## Work instruction
Would you transcribe exactly the lines below, starting at the one that contains "days a week</span></span>" and ending with the last line, both included? Leave out all other lines.

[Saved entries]
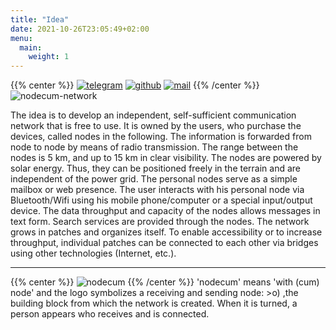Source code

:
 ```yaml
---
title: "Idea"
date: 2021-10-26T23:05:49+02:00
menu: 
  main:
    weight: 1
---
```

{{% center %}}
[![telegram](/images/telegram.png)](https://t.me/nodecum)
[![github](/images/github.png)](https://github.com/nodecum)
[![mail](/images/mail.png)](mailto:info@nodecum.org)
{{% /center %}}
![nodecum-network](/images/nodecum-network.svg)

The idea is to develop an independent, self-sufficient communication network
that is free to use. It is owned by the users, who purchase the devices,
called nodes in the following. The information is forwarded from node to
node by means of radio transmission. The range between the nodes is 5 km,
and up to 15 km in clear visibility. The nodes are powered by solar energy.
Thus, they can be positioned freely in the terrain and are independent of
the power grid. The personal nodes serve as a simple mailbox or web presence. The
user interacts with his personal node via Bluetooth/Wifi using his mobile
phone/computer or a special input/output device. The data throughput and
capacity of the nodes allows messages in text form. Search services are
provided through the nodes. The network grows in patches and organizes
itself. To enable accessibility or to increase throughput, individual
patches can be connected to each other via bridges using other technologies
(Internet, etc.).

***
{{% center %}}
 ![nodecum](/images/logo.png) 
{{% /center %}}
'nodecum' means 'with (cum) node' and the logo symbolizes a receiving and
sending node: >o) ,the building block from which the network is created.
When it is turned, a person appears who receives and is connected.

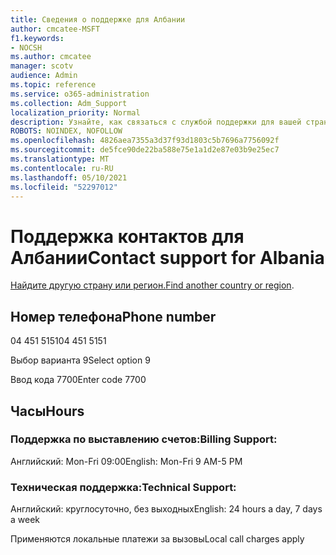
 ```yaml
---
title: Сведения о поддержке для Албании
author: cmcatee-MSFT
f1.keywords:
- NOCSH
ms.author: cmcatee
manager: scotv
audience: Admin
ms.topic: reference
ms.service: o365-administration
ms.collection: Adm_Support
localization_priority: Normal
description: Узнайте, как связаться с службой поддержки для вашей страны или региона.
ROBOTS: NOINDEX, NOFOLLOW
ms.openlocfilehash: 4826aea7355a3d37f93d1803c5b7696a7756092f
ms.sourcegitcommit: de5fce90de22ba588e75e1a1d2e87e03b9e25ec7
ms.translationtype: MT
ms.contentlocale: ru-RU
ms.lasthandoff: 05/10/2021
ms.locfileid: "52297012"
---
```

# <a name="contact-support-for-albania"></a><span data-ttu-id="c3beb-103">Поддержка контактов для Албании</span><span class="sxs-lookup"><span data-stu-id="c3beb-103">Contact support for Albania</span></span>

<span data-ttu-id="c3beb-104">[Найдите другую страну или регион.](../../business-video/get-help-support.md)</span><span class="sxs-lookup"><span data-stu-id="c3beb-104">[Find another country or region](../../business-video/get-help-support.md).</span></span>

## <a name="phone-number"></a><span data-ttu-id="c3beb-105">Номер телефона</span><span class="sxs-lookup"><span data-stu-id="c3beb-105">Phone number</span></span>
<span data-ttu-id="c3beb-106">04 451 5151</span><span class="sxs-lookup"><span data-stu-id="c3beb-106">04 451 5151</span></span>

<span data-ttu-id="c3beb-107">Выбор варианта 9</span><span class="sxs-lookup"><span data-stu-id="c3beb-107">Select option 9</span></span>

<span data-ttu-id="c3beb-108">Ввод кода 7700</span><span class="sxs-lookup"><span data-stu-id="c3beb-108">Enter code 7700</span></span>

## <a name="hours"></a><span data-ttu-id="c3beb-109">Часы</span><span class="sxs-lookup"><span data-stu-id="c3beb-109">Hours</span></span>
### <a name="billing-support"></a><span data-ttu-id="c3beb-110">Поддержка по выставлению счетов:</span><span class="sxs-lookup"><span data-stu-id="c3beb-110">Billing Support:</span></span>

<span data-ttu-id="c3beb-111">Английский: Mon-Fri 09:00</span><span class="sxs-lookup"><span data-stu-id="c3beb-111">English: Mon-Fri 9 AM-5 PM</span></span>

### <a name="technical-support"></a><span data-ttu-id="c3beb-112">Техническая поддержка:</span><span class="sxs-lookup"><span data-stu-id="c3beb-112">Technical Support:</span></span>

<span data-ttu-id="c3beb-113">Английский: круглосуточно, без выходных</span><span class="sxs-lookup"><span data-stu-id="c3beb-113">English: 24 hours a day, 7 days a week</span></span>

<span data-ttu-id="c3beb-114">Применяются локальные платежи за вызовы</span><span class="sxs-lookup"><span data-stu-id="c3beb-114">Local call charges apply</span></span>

## Response box
<span data-ttu-id="c3beb-113">Английский: круглосуточно, без выходных</span><span class="sxs-lookup"><span data-stu-id="c3beb-113">English: 24 hours a day, 7 days a week</span></span>

<span data-ttu-id="c3beb-114">Применяются локальные платежи за вызовы</span><span class="sxs-lookup"><span data-stu-id="c3beb-114">Local call charges apply</span></span>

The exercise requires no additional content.